Posted March. 19, 2018 07:44,   

Updated March. 19, 2018 07:44

한국어

Japanese Prime Minister Shinzo Abe has reportedly requested the South Korean government to mediate in order to secure a North Korea-Japan summit. Efforts are being made to arrange a series of summit meetings including a South Korea-China-Japan summit, and South Korea-Japan summit, ahead of inter-Korean and North Korea-U.S. summits, while the chance for a Pyongyang-Tokyo summit is also escalating. As such, mood of dialogue is picking up momentum in and around the Korean Peninsula.

“The Japanese government has requested the South Korean government to mediate a meeting between Prime Minister Abe and North Korean leader Kim Jong Un,” a diplomatic source with knowledge in Seoul-Tokyo relations said on Sunday. Tokyo is preparing for a U.S.-Japan summit in April as well. In his telephone call with President Moon Jae-in on Friday, Prime Minister Abe expressed his expectations for a Pyongyang-Tokyo summit to follow the upcoming inter-Korean and U.S.-North Korea summits, the South Korean presidential office said.

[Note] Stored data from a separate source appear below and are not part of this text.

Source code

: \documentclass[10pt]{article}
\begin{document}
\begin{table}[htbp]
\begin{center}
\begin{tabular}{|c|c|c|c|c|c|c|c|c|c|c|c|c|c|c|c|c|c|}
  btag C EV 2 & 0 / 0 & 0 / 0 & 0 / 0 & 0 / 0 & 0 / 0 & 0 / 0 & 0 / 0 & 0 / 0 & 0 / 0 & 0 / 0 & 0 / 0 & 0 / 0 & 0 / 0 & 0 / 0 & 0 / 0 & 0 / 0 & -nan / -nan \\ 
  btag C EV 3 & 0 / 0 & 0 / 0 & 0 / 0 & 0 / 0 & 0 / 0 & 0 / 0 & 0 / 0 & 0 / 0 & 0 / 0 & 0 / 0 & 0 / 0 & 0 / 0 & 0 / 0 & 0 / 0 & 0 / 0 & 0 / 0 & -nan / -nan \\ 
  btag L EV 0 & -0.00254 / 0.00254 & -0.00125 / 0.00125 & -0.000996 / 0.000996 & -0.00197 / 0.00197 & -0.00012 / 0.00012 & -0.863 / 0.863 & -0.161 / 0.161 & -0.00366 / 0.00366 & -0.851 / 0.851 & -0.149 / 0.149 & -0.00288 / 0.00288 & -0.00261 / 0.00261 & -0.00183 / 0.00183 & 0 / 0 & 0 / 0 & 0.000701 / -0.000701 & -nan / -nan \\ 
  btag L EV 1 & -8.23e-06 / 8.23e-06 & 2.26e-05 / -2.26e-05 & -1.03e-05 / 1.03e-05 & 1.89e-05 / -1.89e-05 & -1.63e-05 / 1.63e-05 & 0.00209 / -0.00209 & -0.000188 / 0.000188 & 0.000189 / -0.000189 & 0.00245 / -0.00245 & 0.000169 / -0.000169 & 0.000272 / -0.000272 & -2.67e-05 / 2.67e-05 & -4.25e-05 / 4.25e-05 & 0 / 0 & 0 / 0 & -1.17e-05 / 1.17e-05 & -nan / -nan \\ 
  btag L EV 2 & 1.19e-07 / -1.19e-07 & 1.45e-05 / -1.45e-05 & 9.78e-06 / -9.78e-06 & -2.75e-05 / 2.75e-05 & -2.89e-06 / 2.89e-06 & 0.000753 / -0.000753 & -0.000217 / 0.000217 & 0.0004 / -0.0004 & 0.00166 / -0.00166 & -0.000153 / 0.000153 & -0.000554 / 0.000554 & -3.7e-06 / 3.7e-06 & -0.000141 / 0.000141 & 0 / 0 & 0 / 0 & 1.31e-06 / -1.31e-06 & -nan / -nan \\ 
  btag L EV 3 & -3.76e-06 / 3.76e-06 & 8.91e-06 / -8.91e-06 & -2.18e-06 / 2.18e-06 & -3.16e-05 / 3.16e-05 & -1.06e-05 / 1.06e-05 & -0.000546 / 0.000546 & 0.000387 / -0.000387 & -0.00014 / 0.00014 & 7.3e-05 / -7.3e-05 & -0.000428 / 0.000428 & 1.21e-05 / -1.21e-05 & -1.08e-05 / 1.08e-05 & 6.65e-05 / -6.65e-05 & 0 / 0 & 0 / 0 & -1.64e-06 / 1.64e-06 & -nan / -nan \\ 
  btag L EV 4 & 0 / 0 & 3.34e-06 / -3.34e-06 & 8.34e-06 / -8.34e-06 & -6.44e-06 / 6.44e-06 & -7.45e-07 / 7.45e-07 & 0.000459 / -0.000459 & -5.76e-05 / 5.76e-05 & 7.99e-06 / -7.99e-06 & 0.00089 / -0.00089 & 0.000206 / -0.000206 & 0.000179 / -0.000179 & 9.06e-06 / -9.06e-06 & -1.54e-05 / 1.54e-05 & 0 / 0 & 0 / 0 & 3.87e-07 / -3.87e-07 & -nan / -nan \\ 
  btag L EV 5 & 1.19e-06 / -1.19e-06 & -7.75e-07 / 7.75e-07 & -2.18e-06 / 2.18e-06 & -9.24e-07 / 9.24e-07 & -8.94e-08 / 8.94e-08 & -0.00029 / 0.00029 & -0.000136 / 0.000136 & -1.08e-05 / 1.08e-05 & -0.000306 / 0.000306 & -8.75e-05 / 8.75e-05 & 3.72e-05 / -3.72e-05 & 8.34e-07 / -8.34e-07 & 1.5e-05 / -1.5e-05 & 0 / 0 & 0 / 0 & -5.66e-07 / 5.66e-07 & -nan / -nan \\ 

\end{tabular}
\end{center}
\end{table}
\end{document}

Abe reportedly mentioned the “Pyongyang Declaration,” which then Japanese Prime Minister Junichiro Koizumi announced when he visited North Korea in September 2002. The Pyongyang Declaration included normalization of Pyongyang-Tokyo ties and Japanese citizens kidnapped by the North.

Japan’s efforts to hold a Pyongyang-Tokyo summit is apparently due to Prime Minister Abe’s concern that Japan could be left out of the growing mood of dialogue on the Korean Peninsula if it continues to push for a hard-line stance, now that a North Korea-U.S. summit has become a reality following an inter-Korean summit.

“It is time for Japan to accurately grasp the prevailing situation, and deeply agonize over its North Korea policy,” North Korea’s Korean Central News Agency said on Saturday. “We have already warned that if Japanese reactionaries continue to be irrational and behave badly, they will lose a chance to buy tickets to Pyongyang forever.”